I appreciated more, this time, the fine distinctions that Silko makes in her description of "witchery," an enigmatic evil force that is responsible for the creation of white people and European cultures. I can imagine this would be quite an unsafe book to teach in one of those states where anti-"CRT" bills have passed: ALABAMA TEACHER ASSIGNS BOOK THAT CALLS WHITE PEOPLE EVIL DEMONS, that sort of thing. But Silko is always quite clear that "witchery" victimizes indigenous and white people alike, and perhaps even that white people are in the most danger because they refuse to wake up and see it for what it is. "Witchery" is a destructive force; it loves death--it has something to do with capital in the Marxist sense, and the "love of money" in the Biblical sense, but Silko's formulation places it even further back, a black impulse in the human heart that is the root cause of these things. And a reactionary response might fail to see that it is actually invented by indigenous people, according to Silko's rendition of legend; in fact, this is the novel's central and strangest irony.

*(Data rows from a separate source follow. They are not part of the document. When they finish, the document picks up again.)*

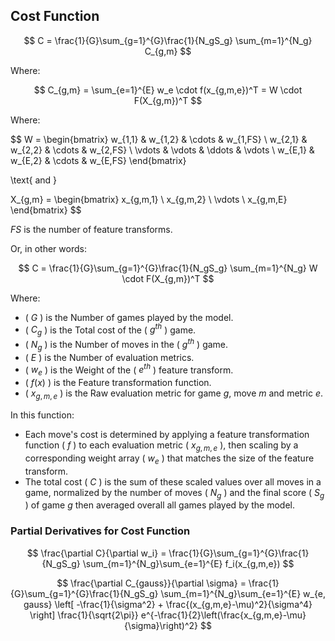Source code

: ## Cost Function

$$
C = \frac{1}{G}\sum_{g=1}^{G}\frac{1}{N_gS_g} \sum_{m=1}^{N_g} C_{g,m}
$$

Where:

$$
C_{g,m} = \sum_{e=1}^{E} w_e \cdot f(x_{g,m,e})^T = W \cdot F(X_{g,m})^T
$$

Where:

$$
W = \begin{bmatrix} w_{1,1} & w_{1,2} & \cdots & w_{1,FS} \\ w_{2,1} & w_{2,2} & \cdots & w_{2,FS} \\ \vdots & \vdots & \ddots & \vdots \\ w_{E,1} & w_{E,2} & \cdots & w_{E,FS} \end{bmatrix}

\text{ and } 

X_{g,m} = \begin{bmatrix} x_{g,m,1} \\ x_{g,m,2} \\ \vdots \\ x_{g,m,E} \end{bmatrix}
$$

$FS$ is the number of feature transforms.

Or, in other words:

$$
C = \frac{1}{G}\sum_{g=1}^{G}\frac{1}{N_gS_g} \sum_{m=1}^{N_g} W \cdot F(X_{g,m})^T
$$

Where:
- \( $G$ \) is the Number of games played by the model.
- \( $C_g$ \) is the Total cost of the \( $g^{th}$ \) game.
- \( $N_g$ \) is the Number of moves in the \( $g^{th}$ \) game.
- \( $E$ \) is the Number of evaluation metrics.
- \( $w_e$ \) is the Weight of the \( $e^{th}$ \) feature transform.
- \( $f(x)$ \) is the Feature transformation function.
- \( $x_{g,m,e}$ \) is the Raw evaluation metric for game $g$, move $m$ and metric $e$.

In this function:
- Each move's cost is determined by applying a feature transformation function \( $f$ \) to each evaluation metric \( $x_{g,m,e}$ \), then scaling by a corresponding weight array \( $w_e$ \) that matches the size of the feature transform.
- The total cost \( $C$ \) is the sum of these scaled values over all moves in a game, normalized by the number of moves \( $N_g$ \) and the final score \( $S_g$ \) of game $g$ then averaged overall all games played by the model.

### Partial Derivatives for Cost Function

$$
\frac{\partial C}{\partial w_i} = \frac{1}{G}\sum_{g=1}^{G}\frac{1}{N_gS_g} \sum_{m=1}^{N_g}\sum_{e=1}^{E} f_i(x_{g,m,e})
$$

$$
\frac{\partial C_{gauss}}{\partial \sigma} = \frac{1}{G}\sum_{g=1}^{G}\frac{1}{N_gS_g} \sum_{m=1}^{N_g}\sum_{e=1}^{E} w_{e, gauss} \left[ -\frac{1}{\sigma^2} + \frac{(x_{g,m,e}-\mu)^2}{\sigma^4} \right] \frac{1}{\sqrt{2\pi}} e^{-\frac{1}{2}\left(\frac{x_{g,m,e}-\mu}{\sigma}\right)^2}
$$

Once you see this, the outlines of the novel's racial and cultural outlook get both clearer and more complex: you see, for instance, how important to the novel it is that Tayo is of mixed race. Is his Aunt's resentment and neglect, so different than the love she heaped on his "purer" and now-dead cousin Rocky, a kind of witchery? Witchery's avatar in Ceremony is not a white person but an indigenous one: Emo, a sinister drunk who resents Tayo's white heritage as strongly as he yearns for the things that white people have. Silko shows sharply how tribalism and oppression are two sides of the same coin. You notice, too, what it means that Tayo's guide in his ceremony is a Navajo, and not a Pueblo man, despite suspicion on both sides; Ceremony manages to articulate the importance of returning to one's geographic and cultural roots while also showing the power of synthesis and syncretism. It's a subtle message and an unfamiliar one, but one I hope my students will welcome.
Ceremony is the first novel in what I'm calling "Indijanuary," despite it being nearly unpronounceable. I did this last year, too, reading eight books by indigenous North American authors in a row, and I'm excited to try it again.